■ Exercise brief
Wherever a line below holds the word "Highlighting", copy that line.
··· Material for this exercise
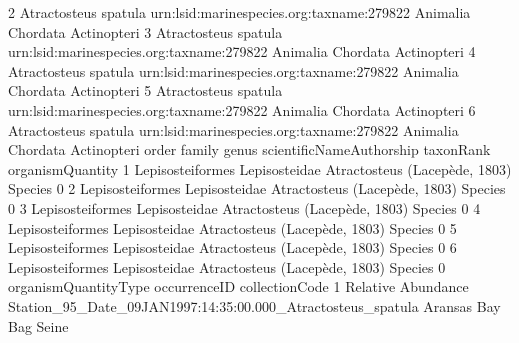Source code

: \documentclass[
]{book}
\newenvironment{Shaded}{\begin{snugshade}}{\end{snugshade}}
\newcommand{\DecValTok}[1]{\textcolor[rgb]{0.00,0.00,0.81}{#1}}
\newcommand{\FloatTok}[1]{\textcolor[rgb]{0.00,0.00,0.81}{#1}}
\newcommand{\FunctionTok}[1]{\textcolor[rgb]{0.00,0.00,0.00}{#1}}
\newcommand{\NormalTok}[1]{#1}
\newcommand{\SpecialCharTok}[1]{\textcolor[rgb]{0.00,0.00,0.00}{#1}}
\begin{document}
\begin{Shaded}
\begin{Highlighting}[]
\DecValTok{2}\NormalTok{ Atractosteus spatula urn}\SpecialCharTok{:}\NormalTok{lsid}\SpecialCharTok{:}\NormalTok{marinespecies.org}\SpecialCharTok{:}\NormalTok{taxname}\SpecialCharTok{:}\DecValTok{279822}\NormalTok{ Animalia Chordata Actinopteri}
\DecValTok{3}\NormalTok{ Atractosteus spatula urn}\SpecialCharTok{:}\NormalTok{lsid}\SpecialCharTok{:}\NormalTok{marinespecies.org}\SpecialCharTok{:}\NormalTok{taxname}\SpecialCharTok{:}\DecValTok{279822}\NormalTok{ Animalia Chordata Actinopteri}
\DecValTok{4}\NormalTok{ Atractosteus spatula urn}\SpecialCharTok{:}\NormalTok{lsid}\SpecialCharTok{:}\NormalTok{marinespecies.org}\SpecialCharTok{:}\NormalTok{taxname}\SpecialCharTok{:}\DecValTok{279822}\NormalTok{ Animalia Chordata Actinopteri}
\DecValTok{5}\NormalTok{ Atractosteus spatula urn}\SpecialCharTok{:}\NormalTok{lsid}\SpecialCharTok{:}\NormalTok{marinespecies.org}\SpecialCharTok{:}\NormalTok{taxname}\SpecialCharTok{:}\DecValTok{279822}\NormalTok{ Animalia Chordata Actinopteri}
\DecValTok{6}\NormalTok{ Atractosteus spatula urn}\SpecialCharTok{:}\NormalTok{lsid}\SpecialCharTok{:}\NormalTok{marinespecies.org}\SpecialCharTok{:}\NormalTok{taxname}\SpecialCharTok{:}\DecValTok{279822}\NormalTok{ Animalia Chordata Actinopteri}
\NormalTok{             order        family        genus scientificNameAuthorship taxonRank organismQuantity}
\DecValTok{1}\NormalTok{ Lepisosteiformes Lepisosteidae }\FunctionTok{Atractosteus}\NormalTok{         (Lacepède, }\DecValTok{1803}\NormalTok{)   Species                }\DecValTok{0}
\DecValTok{2}\NormalTok{ Lepisosteiformes Lepisosteidae }\FunctionTok{Atractosteus}\NormalTok{         (Lacepède, }\DecValTok{1803}\NormalTok{)   Species                }\DecValTok{0}
\DecValTok{3}\NormalTok{ Lepisosteiformes Lepisosteidae }\FunctionTok{Atractosteus}\NormalTok{         (Lacepède, }\DecValTok{1803}\NormalTok{)   Species                }\DecValTok{0}
\DecValTok{4}\NormalTok{ Lepisosteiformes Lepisosteidae }\FunctionTok{Atractosteus}\NormalTok{         (Lacepède, }\DecValTok{1803}\NormalTok{)   Species                }\DecValTok{0}
\DecValTok{5}\NormalTok{ Lepisosteiformes Lepisosteidae }\FunctionTok{Atractosteus}\NormalTok{         (Lacepède, }\DecValTok{1803}\NormalTok{)   Species                }\DecValTok{0}
\DecValTok{6}\NormalTok{ Lepisosteiformes Lepisosteidae }\FunctionTok{Atractosteus}\NormalTok{         (Lacepède, }\DecValTok{1803}\NormalTok{)   Species                }\DecValTok{0}
\NormalTok{  organismQuantityType                                                occurrenceID        collectionCode}
\DecValTok{1}\NormalTok{   Relative Abundance Station\_95\_Date\_09JAN1997}\SpecialCharTok{:}\DecValTok{14}\SpecialCharTok{:}\DecValTok{35}\SpecialCharTok{:}\FloatTok{00.000}\NormalTok{\_Atractosteus\_spatula Aransas Bay Bag Seine}

\end{Highlighting}
\end{Shaded}
\end{document}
······
■ Task answer
\begin{Highlighting}[]
\end{Highlighting}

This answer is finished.